Decided and Entered: April 19, 2018
525163

[*1]JILL MEYER, Appellant,

v

HOWARD A. ZUCKER, as Commissioner of Health, et al., Respondents.

Calendar Date: February 16, 2018
Before: McCarthy, J.P., Egan Jr., Devine, Clark and Rumsey, JJ.

Wolin & Wolin, Jericho (Alan E. Wolin of counsel), for appellant.

Eric T. Schneiderman, Attorney General, Albany (Patrick A. Woods of counsel), for Howard A. Zucker and others, respondents.

Epstein Becker & Green, PC, New York City (Traycee Ellen Klein of counsel), for North Shore-Long Island Jewish Health System, respondent.




Clark, J.

MEMORANDUM AND ORDER

Appeal from an order of the Supreme Court (O'Connor, J.), entered September 12, 2016 in Albany County, which, upon converting the CPLR article 78 proceeding to an action for injunctive relief, granted defendants' motions to dismiss the complaint.

In 2004, plaintiff, a psychiatrist licensed to practice in New York, was appointed to the active medical staff and obtained

clinical privileges at North Shore University Hospital (hereinafter NSUH), a member of defendant North Shore-Long Island Jewish Health System (hereinafter NSLIJHS). In July 2008, plaintiff applied for appointment to Forest Hills Hospital's medical staff and for clinical privileges at Forest Hills Hospital, but she was advised that a recommendation would be made to the Credentialing Committee of Forest Hills Hospital's Medical Board to deny her application [FN1]. In September 2009, plaintiff was notified that the medical board had denied her application, and that decision was upheld upon administrative review. In August 2010, plaintiff's application for reappointment at NSUH was approved for the two-year cycle February 1, 2011 through January [*2]31, 2013 [FN2]. In that application, plaintiff did not disclose that she had been previously denied clinical privileges at Forest Hills Hospital. Thereafter, NSUH became aware of the omission in plaintiff's application and, as a result, requested corrective action to terminate her clinical privileges.

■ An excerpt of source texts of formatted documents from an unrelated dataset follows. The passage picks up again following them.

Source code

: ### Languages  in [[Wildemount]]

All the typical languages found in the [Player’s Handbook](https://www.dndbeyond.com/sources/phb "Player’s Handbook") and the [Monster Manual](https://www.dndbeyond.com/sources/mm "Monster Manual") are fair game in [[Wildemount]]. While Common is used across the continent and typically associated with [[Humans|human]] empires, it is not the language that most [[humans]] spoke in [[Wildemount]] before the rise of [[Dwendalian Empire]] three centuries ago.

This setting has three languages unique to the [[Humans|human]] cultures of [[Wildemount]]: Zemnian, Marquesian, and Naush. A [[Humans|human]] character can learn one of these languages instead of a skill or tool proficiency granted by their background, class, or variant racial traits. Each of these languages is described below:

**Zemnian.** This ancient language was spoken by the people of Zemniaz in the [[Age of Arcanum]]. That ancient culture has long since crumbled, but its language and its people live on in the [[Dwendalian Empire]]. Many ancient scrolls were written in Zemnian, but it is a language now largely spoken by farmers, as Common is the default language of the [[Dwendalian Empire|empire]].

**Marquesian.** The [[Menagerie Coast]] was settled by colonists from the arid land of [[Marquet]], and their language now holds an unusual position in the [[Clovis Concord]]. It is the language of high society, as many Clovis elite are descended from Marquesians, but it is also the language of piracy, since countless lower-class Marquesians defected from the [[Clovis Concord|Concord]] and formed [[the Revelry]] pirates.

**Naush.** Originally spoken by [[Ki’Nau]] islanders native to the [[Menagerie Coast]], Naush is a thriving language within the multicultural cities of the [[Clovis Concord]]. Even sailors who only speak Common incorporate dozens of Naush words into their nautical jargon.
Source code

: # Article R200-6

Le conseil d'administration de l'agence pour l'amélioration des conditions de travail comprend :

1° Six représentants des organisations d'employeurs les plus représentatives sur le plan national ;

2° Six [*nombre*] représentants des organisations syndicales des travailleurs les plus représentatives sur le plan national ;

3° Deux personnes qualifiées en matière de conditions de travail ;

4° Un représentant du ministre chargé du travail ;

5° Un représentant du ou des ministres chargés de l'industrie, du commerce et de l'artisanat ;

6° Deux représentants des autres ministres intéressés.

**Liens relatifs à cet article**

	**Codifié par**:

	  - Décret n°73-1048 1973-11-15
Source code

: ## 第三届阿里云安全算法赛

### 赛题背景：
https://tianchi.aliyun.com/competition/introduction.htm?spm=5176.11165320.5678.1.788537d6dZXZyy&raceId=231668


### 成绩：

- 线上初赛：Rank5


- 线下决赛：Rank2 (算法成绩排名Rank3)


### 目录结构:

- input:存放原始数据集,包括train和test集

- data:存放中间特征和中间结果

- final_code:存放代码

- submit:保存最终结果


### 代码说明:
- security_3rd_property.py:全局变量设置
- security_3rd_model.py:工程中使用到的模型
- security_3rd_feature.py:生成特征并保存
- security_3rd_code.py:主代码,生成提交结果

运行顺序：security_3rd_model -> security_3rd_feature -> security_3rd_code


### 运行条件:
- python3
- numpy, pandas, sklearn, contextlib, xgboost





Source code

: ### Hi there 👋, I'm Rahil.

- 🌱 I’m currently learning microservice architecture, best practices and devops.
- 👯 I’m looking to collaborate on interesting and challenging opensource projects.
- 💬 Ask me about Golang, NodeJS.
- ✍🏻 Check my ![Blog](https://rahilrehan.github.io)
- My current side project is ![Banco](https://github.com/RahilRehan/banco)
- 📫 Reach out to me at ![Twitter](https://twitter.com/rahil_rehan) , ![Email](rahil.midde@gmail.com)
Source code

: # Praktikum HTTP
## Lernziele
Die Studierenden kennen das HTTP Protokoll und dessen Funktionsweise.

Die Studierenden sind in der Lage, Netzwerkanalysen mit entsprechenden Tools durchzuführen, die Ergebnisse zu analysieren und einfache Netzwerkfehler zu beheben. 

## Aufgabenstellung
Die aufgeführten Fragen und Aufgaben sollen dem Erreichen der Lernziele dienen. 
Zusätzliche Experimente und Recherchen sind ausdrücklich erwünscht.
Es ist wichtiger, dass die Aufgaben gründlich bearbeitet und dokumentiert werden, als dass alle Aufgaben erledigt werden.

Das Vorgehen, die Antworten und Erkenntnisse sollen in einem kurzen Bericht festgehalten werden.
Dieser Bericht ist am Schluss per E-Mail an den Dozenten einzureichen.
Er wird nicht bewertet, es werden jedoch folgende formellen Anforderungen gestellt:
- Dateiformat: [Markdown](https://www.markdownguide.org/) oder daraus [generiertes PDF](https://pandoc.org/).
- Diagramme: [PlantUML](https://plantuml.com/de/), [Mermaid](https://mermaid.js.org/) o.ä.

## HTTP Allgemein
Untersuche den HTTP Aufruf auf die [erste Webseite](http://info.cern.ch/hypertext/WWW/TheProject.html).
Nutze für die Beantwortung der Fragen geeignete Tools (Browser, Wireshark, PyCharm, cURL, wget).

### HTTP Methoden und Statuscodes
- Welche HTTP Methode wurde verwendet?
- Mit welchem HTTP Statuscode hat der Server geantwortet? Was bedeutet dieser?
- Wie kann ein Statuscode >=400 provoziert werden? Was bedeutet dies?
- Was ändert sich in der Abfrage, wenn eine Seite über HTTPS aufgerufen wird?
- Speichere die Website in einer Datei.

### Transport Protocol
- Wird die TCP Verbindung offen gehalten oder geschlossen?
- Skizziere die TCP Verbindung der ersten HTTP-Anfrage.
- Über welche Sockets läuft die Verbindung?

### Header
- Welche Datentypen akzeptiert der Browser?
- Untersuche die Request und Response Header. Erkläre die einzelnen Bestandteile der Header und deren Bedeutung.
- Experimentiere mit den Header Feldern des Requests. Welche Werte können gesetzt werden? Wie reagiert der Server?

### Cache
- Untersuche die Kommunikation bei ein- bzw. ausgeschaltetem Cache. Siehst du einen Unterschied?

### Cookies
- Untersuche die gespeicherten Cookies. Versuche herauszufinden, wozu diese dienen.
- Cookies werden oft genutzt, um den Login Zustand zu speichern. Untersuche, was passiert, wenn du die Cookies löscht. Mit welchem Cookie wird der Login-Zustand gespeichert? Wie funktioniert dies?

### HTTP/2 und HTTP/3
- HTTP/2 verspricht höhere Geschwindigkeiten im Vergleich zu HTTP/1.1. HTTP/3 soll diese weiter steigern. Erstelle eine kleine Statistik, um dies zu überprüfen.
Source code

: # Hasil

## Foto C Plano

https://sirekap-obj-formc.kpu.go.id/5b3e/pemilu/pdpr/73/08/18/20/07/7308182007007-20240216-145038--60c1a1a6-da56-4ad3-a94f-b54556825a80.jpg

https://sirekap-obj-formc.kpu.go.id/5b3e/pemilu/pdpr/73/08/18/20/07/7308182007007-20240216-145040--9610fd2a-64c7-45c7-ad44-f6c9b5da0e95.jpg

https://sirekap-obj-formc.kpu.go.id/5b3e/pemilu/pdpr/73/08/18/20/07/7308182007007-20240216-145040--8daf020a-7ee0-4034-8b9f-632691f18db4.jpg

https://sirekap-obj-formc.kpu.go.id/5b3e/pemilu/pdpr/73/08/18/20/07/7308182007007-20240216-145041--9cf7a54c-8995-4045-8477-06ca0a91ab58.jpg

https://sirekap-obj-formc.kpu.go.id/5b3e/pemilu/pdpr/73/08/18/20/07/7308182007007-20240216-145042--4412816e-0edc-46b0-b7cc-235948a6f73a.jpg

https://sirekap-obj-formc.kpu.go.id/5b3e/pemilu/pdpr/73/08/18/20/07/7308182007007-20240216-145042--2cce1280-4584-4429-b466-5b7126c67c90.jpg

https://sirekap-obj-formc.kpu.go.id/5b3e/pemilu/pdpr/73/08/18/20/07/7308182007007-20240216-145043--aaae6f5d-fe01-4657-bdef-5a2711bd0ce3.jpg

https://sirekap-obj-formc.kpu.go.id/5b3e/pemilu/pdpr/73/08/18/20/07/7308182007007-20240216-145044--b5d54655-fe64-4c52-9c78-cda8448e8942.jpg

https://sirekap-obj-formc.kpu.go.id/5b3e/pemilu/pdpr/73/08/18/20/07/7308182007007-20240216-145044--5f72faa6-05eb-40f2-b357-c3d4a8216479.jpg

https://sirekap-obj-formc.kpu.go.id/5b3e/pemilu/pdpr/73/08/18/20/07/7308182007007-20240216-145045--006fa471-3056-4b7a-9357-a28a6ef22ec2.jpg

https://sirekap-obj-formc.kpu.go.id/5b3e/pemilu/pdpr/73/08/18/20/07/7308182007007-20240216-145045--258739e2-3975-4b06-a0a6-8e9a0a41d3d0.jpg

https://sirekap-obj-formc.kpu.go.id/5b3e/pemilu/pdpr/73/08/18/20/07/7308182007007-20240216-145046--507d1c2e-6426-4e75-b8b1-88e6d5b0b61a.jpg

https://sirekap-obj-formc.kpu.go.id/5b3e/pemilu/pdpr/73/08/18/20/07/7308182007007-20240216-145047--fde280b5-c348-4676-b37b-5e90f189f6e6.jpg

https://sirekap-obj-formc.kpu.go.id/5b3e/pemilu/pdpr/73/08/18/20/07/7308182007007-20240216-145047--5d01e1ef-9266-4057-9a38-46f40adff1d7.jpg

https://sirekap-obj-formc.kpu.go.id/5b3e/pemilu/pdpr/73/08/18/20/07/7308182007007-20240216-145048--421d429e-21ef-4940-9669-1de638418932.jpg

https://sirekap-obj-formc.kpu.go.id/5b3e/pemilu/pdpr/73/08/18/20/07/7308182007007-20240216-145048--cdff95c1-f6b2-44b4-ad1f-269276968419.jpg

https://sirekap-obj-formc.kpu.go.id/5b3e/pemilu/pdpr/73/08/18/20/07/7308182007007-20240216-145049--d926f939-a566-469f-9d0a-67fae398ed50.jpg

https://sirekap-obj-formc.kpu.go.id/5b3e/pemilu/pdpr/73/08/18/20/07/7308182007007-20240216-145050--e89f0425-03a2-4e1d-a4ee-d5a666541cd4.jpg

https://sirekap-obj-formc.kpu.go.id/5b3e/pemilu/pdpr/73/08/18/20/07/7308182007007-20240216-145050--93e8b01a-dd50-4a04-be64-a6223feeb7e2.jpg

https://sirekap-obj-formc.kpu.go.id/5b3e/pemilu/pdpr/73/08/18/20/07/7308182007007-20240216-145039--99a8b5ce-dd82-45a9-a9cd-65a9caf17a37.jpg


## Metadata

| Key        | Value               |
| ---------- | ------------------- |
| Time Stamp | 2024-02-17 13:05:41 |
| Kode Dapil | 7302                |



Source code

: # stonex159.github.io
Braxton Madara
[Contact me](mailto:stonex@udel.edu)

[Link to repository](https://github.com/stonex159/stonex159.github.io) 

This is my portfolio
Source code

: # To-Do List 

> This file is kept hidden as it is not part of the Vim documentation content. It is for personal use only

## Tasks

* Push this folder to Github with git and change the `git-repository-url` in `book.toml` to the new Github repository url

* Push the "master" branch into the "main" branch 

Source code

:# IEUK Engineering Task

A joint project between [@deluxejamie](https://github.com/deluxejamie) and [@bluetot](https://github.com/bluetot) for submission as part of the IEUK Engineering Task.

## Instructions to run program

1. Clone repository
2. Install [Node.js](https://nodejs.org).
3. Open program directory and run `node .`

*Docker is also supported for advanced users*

While the request for corrective action was pending, plaintiff's privileges at NSUH expired on January 31, 2013, and her application for reappointment for the February 1, 2013 to January 31, 2015 cycle was denied. Following a March 2014 administrative hearing, NSUH's Hearing Committee upheld the request for corrective action and termination of plaintiff's clinical privileges, as well as the decision denying her request for reappointment to the medical staff for the 2013-2015 cycle. These findings were upheld by the appellate review committee. Plaintiff then filed an improper practice complaint with defendant Public Health and Health Planning Council (hereinafter PHHPC),[FN3] alleging that NSUH's request for corrective action and denial of her application for reappointment to the medical staff at NSUH were in violation of the Public Health Law. The PHHPC did not credit plaintiff's complaint, finding that the request for corrective action was consistent with Public Health Law § 2801-b.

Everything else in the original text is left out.